Transformation Functions#

HSFS provides functionality to attach transformation functions to feature views.

User defined, custom transformation functions need to be registered in the feature store to make them accessible for feature view creation. To register them in the feature store, they either have to be part of the library installed in Hopsworks or attached when starting a Jupyter notebook or Hopsworks job.

Pyspark decorators

Don't decorate transformation functions with Pyspark @udf or @pandas_udf, and also make sure not to use any Pyspark dependencies. That is because, the transformation functions may be executed by Python clients. HSFS will decorate transformation function for you only if it is used inside Pyspark application.

Creation#

Hopsworks ships built-in transformation functions such as min_max_scaler, standard_scaler, robust_scaler and label_encoder.

You can also create new functions. Let's assume that you have already installed Python library transformation_fn_template containing the transformation function plus_one.

Register transformation function plus_one in the Hopsworks feature store.
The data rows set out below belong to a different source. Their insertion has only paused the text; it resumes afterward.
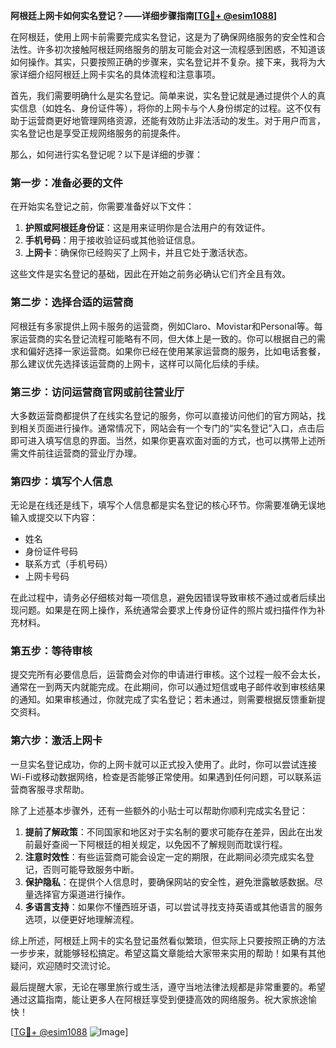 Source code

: **阿根廷上网卡如何实名登记？——详细步骤指南[[TG💪+ @esim1088](https://t.me/s/esim1088)]**

在阿根廷，使用上网卡前需要完成实名登记，这是为了确保网络服务的安全性和合法性。许多初次接触阿根廷网络服务的朋友可能会对这一流程感到困惑，不知道该如何操作。其实，只要按照正确的步骤来，实名登记并不复杂。接下来，我将为大家详细介绍阿根廷上网卡实名的具体流程和注意事项。

首先，我们需要明确什么是实名登记。简单来说，实名登记就是通过提供个人的真实信息（如姓名、身份证件等），将你的上网卡与个人身份绑定的过程。这不仅有助于运营商更好地管理网络资源，还能有效防止非法活动的发生。对于用户而言，实名登记也是享受正规网络服务的前提条件。

那么，如何进行实名登记呢？以下是详细的步骤：

### 第一步：准备必要的文件

在开始实名登记之前，你需要准备好以下文件：
1. **护照或阿根廷身份证**：这是用来证明你是合法用户的有效证件。
2. **手机号码**：用于接收验证码或其他验证信息。
3. **上网卡**：确保你已经购买了上网卡，并且它处于激活状态。

这些文件是实名登记的基础，因此在开始之前务必确认它们齐全且有效。

### 第二步：选择合适的运营商

阿根廷有多家提供上网卡服务的运营商，例如Claro、Movistar和Personal等。每家运营商的实名登记流程可能略有不同，但大体上是一致的。你可以根据自己的需求和偏好选择一家运营商。如果你已经在使用某家运营商的服务，比如电话套餐，那么建议优先选择该运营商的上网卡，这样可以简化后续的手续。

### 第三步：访问运营商官网或前往营业厅

大多数运营商都提供了在线实名登记的服务，你可以直接访问他们的官方网站，找到相关页面进行操作。通常情况下，网站会有一个专门的“实名登记”入口，点击后即可进入填写信息的界面。当然，如果你更喜欢面对面的方式，也可以携带上述所需文件前往运营商的营业厅办理。

### 第四步：填写个人信息

无论是在线还是线下，填写个人信息都是实名登记的核心环节。你需要准确无误地输入或提交以下内容：
- 姓名
- 身份证件号码
- 联系方式（手机号码）
- 上网卡号码

在此过程中，请务必仔细核对每一项信息，避免因错误导致审核不通过或者后续出现问题。如果是在网上操作，系统通常会要求上传身份证件的照片或扫描件作为补充材料。

### 第五步：等待审核

提交完所有必要信息后，运营商会对你的申请进行审核。这个过程一般不会太长，通常在一到两天内就能完成。在此期间，你可以通过短信或电子邮件收到审核结果的通知。如果审核通过，你就完成了实名登记；若未通过，则需要根据反馈重新提交资料。

### 第六步：激活上网卡

一旦实名登记成功，你的上网卡就可以正式投入使用了。此时，你可以尝试连接Wi-Fi或移动数据网络，检查是否能够正常使用。如果遇到任何问题，可以联系运营商客服寻求帮助。

除了上述基本步骤外，还有一些额外的小贴士可以帮助你顺利完成实名登记：

1. **提前了解政策**：不同国家和地区对于实名制的要求可能存在差异，因此在出发前最好查阅一下阿根廷的相关规定，以免因不了解规则而耽误行程。
2. **注意时效性**：有些运营商可能会设定一定的期限，在此期间必须完成实名登记，否则可能导致服务中断。
3. **保护隐私**：在提供个人信息时，要确保网站的安全性，避免泄露敏感数据。尽量选择官方渠道进行操作。
4. **多语言支持**：如果你不懂西班牙语，可以尝试寻找支持英语或其他语言的服务选项，以便更好地理解流程。

综上所述，阿根廷上网卡的实名登记虽然看似繁琐，但实际上只要按照正确的方法一步步来，就能够轻松搞定。希望这篇文章能给大家带来实用的帮助！如果有其他疑问，欢迎随时交流讨论。

最后提醒大家，无论在哪里旅行或生活，遵守当地法律法规都是非常重要的。希望通过这篇指南，能让更多人在阿根廷享受到便捷高效的网络服务。祝大家旅途愉快！

[[TG💪+ @esim1088](https://t.me/s/esim1088) ![Image](https://i.postimg.cc/4NQfJmqS/Snipaste-2025-05-13-00-14-12.png)]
from custom_functions import transformations
plus_one_meta = fs.create_transformation_function(
            transformation_function=transformations.plus_one,
            output_type=int,
            version=1)
plus_one_meta.save()

Retrieval#

To retrieve all transformation functions from the feature store, use get_transformation_functions which will return the list of available TransformationFunction objects. A specific transformation function can be retrieved with the get_transformation_function method where you can provide its name and version of the transformation function. If only the function name is provided then it will default to version 1.
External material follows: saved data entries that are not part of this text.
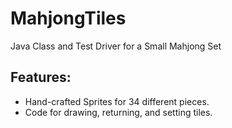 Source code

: # MahjongTiles


Java Class and Test Driver for a Small Mahjong Set

## Features:
- Hand-crafted Sprites for 34 different pieces.
- Code for drawing, returning, and setting tiles.
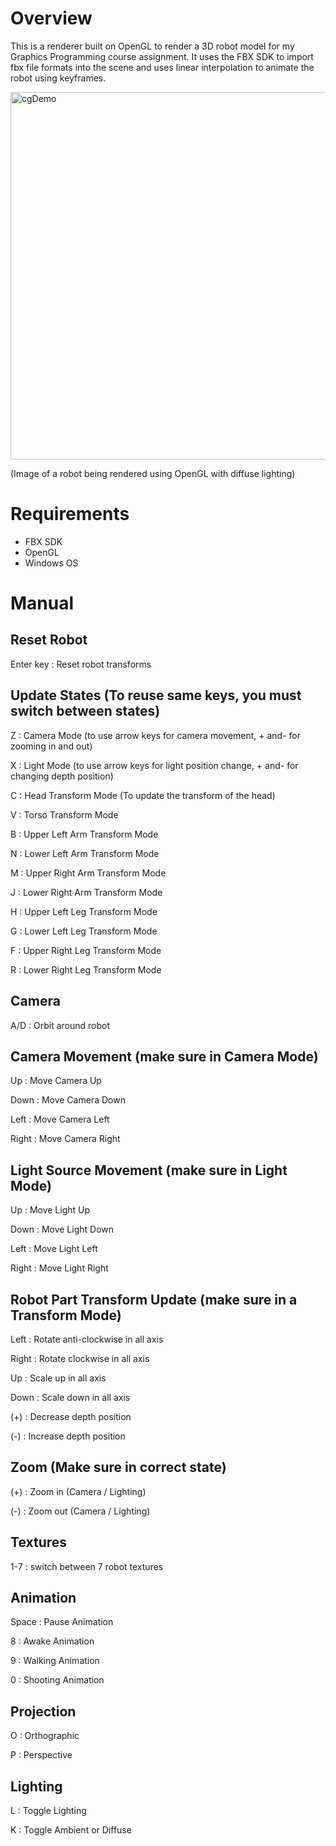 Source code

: # Overview
This is a renderer built on OpenGL to render a 3D robot model for my Graphics Programming course assignment. It uses the FBX SDK to import fbx file formats into the scene and uses linear interpolation to animate the robot using keyframes.

<img width="585" height="588" alt="cgDemo" src="https://github.com/user-attachments/assets/ff0bb66b-0cf7-4397-8107-9db31e32229f" />

(Image of a robot being rendered using OpenGL with diffuse lighting)

# Requirements
- FBX SDK
- OpenGL
- Windows OS

# Manual
 ## Reset Robot
 Enter key : Reset robot transforms
 
 ## Update States (To reuse same keys, you must switch between states)
 Z : Camera Mode (to use arrow keys for camera movement, + and- for zooming in and out)
 
 X : Light Mode (to use arrow keys for light position change, + and- for changing depth position)
 
 C : Head Transform Mode (To update the transform of the head)
 
 V : Torso Transform Mode
 
 B : Upper Left Arm Transform Mode
 
 N : Lower Left Arm Transform Mode
 
 M : Upper Right Arm Transform Mode
 
 J : Lower Right Arm Transform Mode
 
 H : Upper Left Leg Transform Mode
 
 G : Lower Left Leg Transform Mode
 
 F : Upper Right Leg Transform Mode
 
 R : Lower Right Leg Transform Mode
 
 ## Camera
 A/D : Orbit around robot
 
 ## Camera Movement (make sure in Camera Mode)
 Up : Move Camera Up
 
 Down : Move Camera Down
 
 Left : Move Camera Left
 
 Right : Move Camera Right
 
 ## Light Source Movement (make sure in Light Mode)
 Up : Move Light Up
 
 Down : Move Light Down
 
 Left : Move Light Left
 
 Right : Move Light Right
 
## Robot Part Transform Update (make sure in a Transform Mode)
 Left : Rotate anti-clockwise in all axis
 
 Right : Rotate clockwise in all axis
 
 Up : Scale up in all axis
 
 Down : Scale down in all axis
 
 (+) : Decrease depth position
 
 (-) : Increase depth position
 
 ## Zoom (Make sure in correct state)
 (+) : Zoom in (Camera / Lighting)
 
 (-) : Zoom out (Camera / Lighting)
 
 ## Textures
 1-7 : switch between 7 robot textures
 
 ## Animation
 Space : Pause Animation
 
 8 : Awake Animation
 
 9 : Walking Animation
 
 0 : Shooting Animation
 
 ## Projection
 O : Orthographic
 
 P : Perspective
 
 ## Lighting
 L : Toggle Lighting
 
 K : Toggle Ambient or Diffuse
 


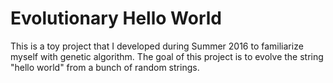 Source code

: # Evolutionary Hello World
This is a toy project that I developed during Summer 2016 to familiarize myself with genetic algorithm. The goal of this project is to evolve the string "hello world" from a bunch of random strings.
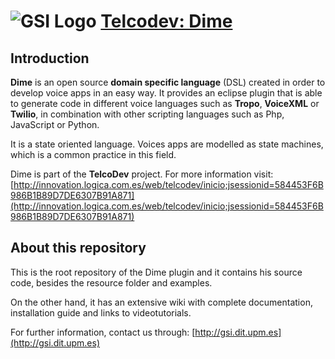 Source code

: ![GSI Logo](http://gsi.dit.upm.es/templates/jgsi/images/logo.png)
[Telcodev: Dime](http://gsi.dit.upm.es)
==================================

Introduction
---------------------

**Dime** is an open source **domain specific language** (DSL) created in order to develop
voice apps in an easy way. It provides an eclipse plugin that is able to generate code in different
voice languages such as **Tropo**, **VoiceXML** or **Twilio**, in combination with other scripting languages
such as Php, JavaScript or Python.

It is a state oriented language. Voices apps are modelled as state machines, which is a common practice in this field.

Dime is part of the **TelcoDev** project. For more information visit: [http://innovation.logica.com.es/web/telcodev/inicio;jsessionid=584453F6B986B1B89D7DE6307B91A871](http://innovation.logica.com.es/web/telcodev/inicio;jsessionid=584453F6B986B1B89D7DE6307B91A871)

About this repository
------------------------------

This is the root repository of the Dime plugin and it contains his source code, besides the resource folder and examples. 

On the other hand, it has an extensive wiki with complete documentation, installation guide and links to videotutorials.



For further information, contact us through: [http://gsi.dit.upm.es](http://gsi.dit.upm.es)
Retrieving transformation functions from the feature store

# get all transformation functions
fs.get_transformation_functions()

# get transformation function by name. This will default to version 1
plus_one_fn = fs.get_transformation_function(name="plus_one")

# get built-in transformation function min max scaler
min_max_scaler_fn = fs.get_transformation_function(name="min_max_scaler")
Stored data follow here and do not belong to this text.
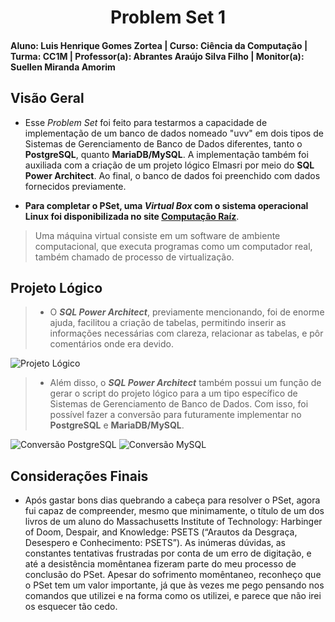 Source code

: <div align="center">
 
  # Problem Set 1
 
</div>

#### Aluno: Luis Henrique Gomes Zortea | Curso: Ciência da Computação | Turma: CC1M | Professor(a): Abrantes Araújo Silva Filho | Monitor(a): Suellen Miranda Amorim  

## Visão Geral

- Esse *Problem Set* foi feito para testarmos a capacidade de implementação de um banco de dados nomeado "uvv" em dois tipos de Sistemas de Gerenciamento de Banco de Dados diferentes, tanto o **PostgreSQL**, quanto **MariaDB/MySQL**. A implementação também foi auxiliada com a criação de um projeto lógico Elmasri por meio do **SQL Power Architect**. Ao final, o banco de dados foi preenchido com dados fornecidos previamente.

- **__Para completar o PSet, uma _Virtual Box_ com o sistema operacional Linux foi disponibilizada no site [Computação Raíz](https://www.computacaoraiz.com.br/2022/03/17/maquina-virtual-para-o-estudo-de-sistemas-de-gerenciamento-de-bancos-de-dados-db-server/)__**.
> Uma máquina virtual consiste em um software de ambiente computacional, que executa programas como um computador real, também chamado de processo de virtualização.

## Projeto Lógico

> - O **_SQL Power Architect_**, previamente mencionando, foi de enorme ajuda, facilitou a criação de tabelas, permitindo inserir as informações necessárias com clareza, relacionar as tabelas, e pôr comentários onde era devido. 

![Projeto Lógico](https://github.com/LuisHZortea/uvv_bd_1_cc1m/blob/main/pset1/imgs/ProjetoLógico.png)

> - Além disso, o **_SQL Power Architect_** também possui um função de gerar o script do projeto lógico para a um tipo específico de Sistemas de Gerenciamento de Banco de Dados. Com isso, foi possível fazer a conversão para futuramente implementar no **PostgreSQL** e **MariaDB/MySQL**.

![Conversão PostgreSQL](https://github.com/LuisHZortea/uvv_bd_1_cc1m/blob/main/pset1/imgs/ConversãoPostgreSQL.png)
![Conversão MySQL](https://github.com/LuisHZortea/uvv_bd_1_cc1m/blob/main/pset1/imgs/ConversãoMySQL.png)

## Considerações Finais

- Após gastar bons dias quebrando a cabeça para resolver o PSet, agora fui capaz de compreender, mesmo que minimamente, o título de um dos livros de um aluno do Massachusetts Institute of Technology: Harbinger of Doom, Despair, and Knowledge: PSETS (“Arautos da Desgraça, Desespero e Conhecimento: PSETS”). As inúmeras dúvidas, as constantes tentativas frustradas por conta de um erro de digitação, e até a desistência momêntanea fizeram parte do meu processo de conclusão do PSet. Apesar do sofrimento momêntaneo, reconheço que o PSet tem um valor importante, já que às vezes me pego pensando nos comandos que utilizei e na forma como os utilizei, e parece que não irei os esquecer tão cedo.
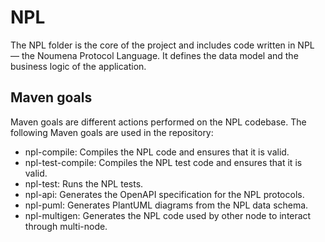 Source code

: # NPL

The NPL folder is the core of the project and includes code written in NPL — the Noumena Protocol Language.
It defines the data model and the business logic of the application.

## Maven goals

Maven goals are different actions performed on the NPL codebase. The following Maven goals are used in the repository:
- npl-compile: Compiles the NPL code and ensures that it is valid.
- npl-test-compile: Compiles the NPL test code and ensures that it is valid.
- npl-test: Runs the NPL tests.
- npl-api: Generates the OpenAPI specification for the NPL protocols.
- npl-puml: Generates PlantUML diagrams from the NPL data schema.
- npl-multigen: Generates the NPL code used by other node to interact through multi-node.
# get transformation function by name and version.
plus_one_fn = fs.get_transformation_function(name="plus_one", version=2)

Apply transformation functions to features#

You can define in the feature view transformation functions as dict, where key is feature name and value is online transformation function name. Then the transformation functions are applied when you read training data, read batch data, or get feature vectors.

Attaching transformation functions to the feature view

plus_one_fn = fs.get_transformation_function(name="plus_one", version=1)
feature_view = fs.create_feature_view(
    name='transactions_view',
    query=query,
    labels=["fraud_label"],
    transformation_functions={
        "amount_spent": plus_one_fn
    }
)

Built-in transformation functions are attached in the same way. The only difference is that it will compute the necessary statistics for the specific function in the background. For example min and max values for min_max_scaler; mean and standard deviation for standard_scaler etc.

Attaching built-in transformation functions to the feature view

min_max_scaler = fs.get_transformation_function(name="min_max_scaler")
standard_scaler = fs.get_transformation_function(name="standard_scaler")
robust_scaler = fs.get_transformation_function(name="robust_scaler")
label_encoder = fs.get_transformation_function(name="label_encoder")

feature_view = fs.create_feature_view(
    name='transactions_view',
    query=query,
    labels=["fraud_label"],
    transformation_functions = {
        "category": label_encoder,
        "amount": robust_scaler,
        "loc_delta": min_max_scaler,
        "age_at_transaction": standard_scaler
    }
)

Java/Scala support

Creating and attaching Transformation functions to feature views are not supported for HSFS Java or Scala client. If feature view with transformation function was created using python client, you cannot get training data or get feature vectors from HSFS Java or Scala client.